_EXERCISE INSTRUCTIONS:_ Could you count how many lines of the data include "beer" and answer with the number only?

(Records from a collection)
※ ※ ※

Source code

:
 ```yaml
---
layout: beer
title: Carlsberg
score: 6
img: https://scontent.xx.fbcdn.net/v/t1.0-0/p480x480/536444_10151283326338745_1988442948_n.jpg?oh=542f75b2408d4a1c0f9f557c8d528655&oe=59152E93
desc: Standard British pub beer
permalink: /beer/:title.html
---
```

※ ※ ※

_EXERCISE RESPONSE:_ 3